Obviously, those are the basic requirements for an OLTP database.
The TPC-C benchmark test also requires the database to process at least a certain quantity of distributed transactions; to be more specific, 10% of new order transactions and 15% of payment transactions in a distributed environment, which may be distributed across a maximum of 15 nodes.
ACID properties of transactions are tested separately:
- In the atomicity test, payment transactions are committed and rolled back to confirm whether the database supports transaction atomicity.
- In the consistency test, the database must ensure data consistency in the first four out of the 12 scenarios designed. Each scenario is essentially a large complex SQL transaction.
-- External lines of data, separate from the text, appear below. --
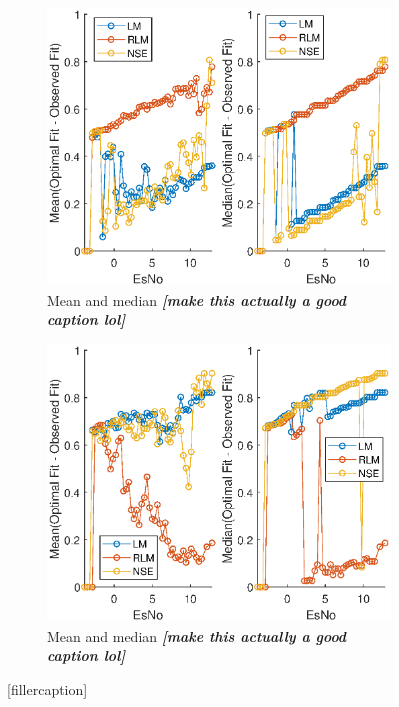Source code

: \begin{figure}[ht]

\begin{subfigure}{0.50\linewidth}
\centering
\includegraphics[scale=0.6]{figures/c_sim_results/sim22_binnedMeanMedian.eps}
\caption{Mean and median \textit{\textbf{[make this actually a good caption lol]}}}
\label{fig:cSimBinMeanMed}
\end{subfigure}%
\begin{subfigure}{0.50\linewidth}
\centering
\includegraphics[scale=0.6]{figures/c_sim_results/sim22_binnedMeanMedian_powersave.eps}
\caption{Mean and median \textit{\textbf{[make this actually a good caption lol]}}}
\label{fig:cSimBinMeanMedPwr}
\end{subfigure}
\caption{[fillercaption]}
\label{fig:cSimBinMeanMed}
\end{figure}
For a distributed database, the key is to ensure global consistency of data at any given time.
- In the isolation test, the database must ensure that all transactions other than those of the stock-level type are isolated up to the highest serializable level, which needs to be verified in nine scenarios designed.
- In the durability test, the database must save the results of write transactions to the disk within a certain period of time, even in the worst possible circumstances, such as the permanent failure of a part of the storage medium.
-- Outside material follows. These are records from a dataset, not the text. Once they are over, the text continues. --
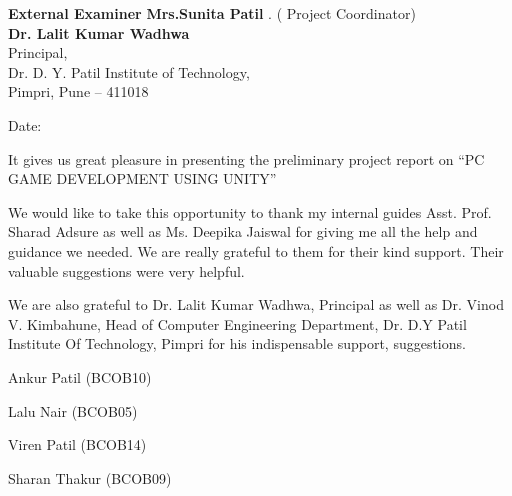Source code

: \documentclass[12pt]{report}
\begin{document}
\vspace{0.7 cm}
\setlength{\parindent}{0 em}
\textbf{  External Examiner}   \hspace{7cm}      \textbf    {Mrs.Sunita Patil }   \hspace{5.5cm}         
\centering
.   \hspace{10cm}  ( Project Coordinator)  \hspace{2 cm}    \\
\vspace{0.4cm}
\centering
\textbf{Dr. Lalit Kumar Wadhwa}\\
 Principal,\\
 Dr. D. Y. Patil Institute of Technology,\\
 Pimpri, Pune – 411018
\vspace{0.1 cm}
\begin{flushleft}

Date:
\end{flushleft}


\clearpage





\vspace{4 cm}
\vspace{1 cm}
\justifying
\vspace{1 cm}
\justifying
\setlength{\parindent}{4em}
\setlength{\parskip}{1em}
\renewcommand{\baselinestretch}{1.5}
\normalsize
It gives us great pleasure in presenting the preliminary project report on “PC GAME DEVELOPMENT USING UNITY”


We would like to take this opportunity to thank my internal guides Asst. Prof. Sharad Adsure as well as Ms. Deepika Jaiswal for giving me all the help and guidance we needed. We are really grateful to them for their kind support. Their valuable suggestions were very helpful. 


We are also grateful to Dr. Lalit Kumar Wadhwa, Principal as well as Dr. Vinod V. Kimbahune, Head of Computer Engineering Department, Dr. D.Y Patil Institute Of Technology, Pimpri for his indispensable support, suggestions.


\begin{flushright}

\normalsize  {Ankur Patil (BCOB10)}

\normalsize  {Lalu Nair (BCOB05)}

\normalsize  {Viren Patil (BCOB14)}

\normalsize  {Sharan Thakur (BCOB09)}
\end{flushright}
\clearpage
 
\end{document}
It is extremely challenging for a distributed database to pass the ACID verification. The serializable isolation level in particular is hard to achieve. This is one of the reasons why few distributed databases can make it through the official TPC-C benchmark test.
2. Run For at Least 2 Hours With Jitters Less Than 2%
Continuous and stable database operation is required in the TPC-C benchmark test. To pass the test, a database must run with stable performance for at least 8 hours, excluding the ramp-up and ramp-down durations, and the cumulative performance variation must not exceed 2% through the measurement interval, which is not less than 2 hours. This requires a distributed system to be highly available and stable.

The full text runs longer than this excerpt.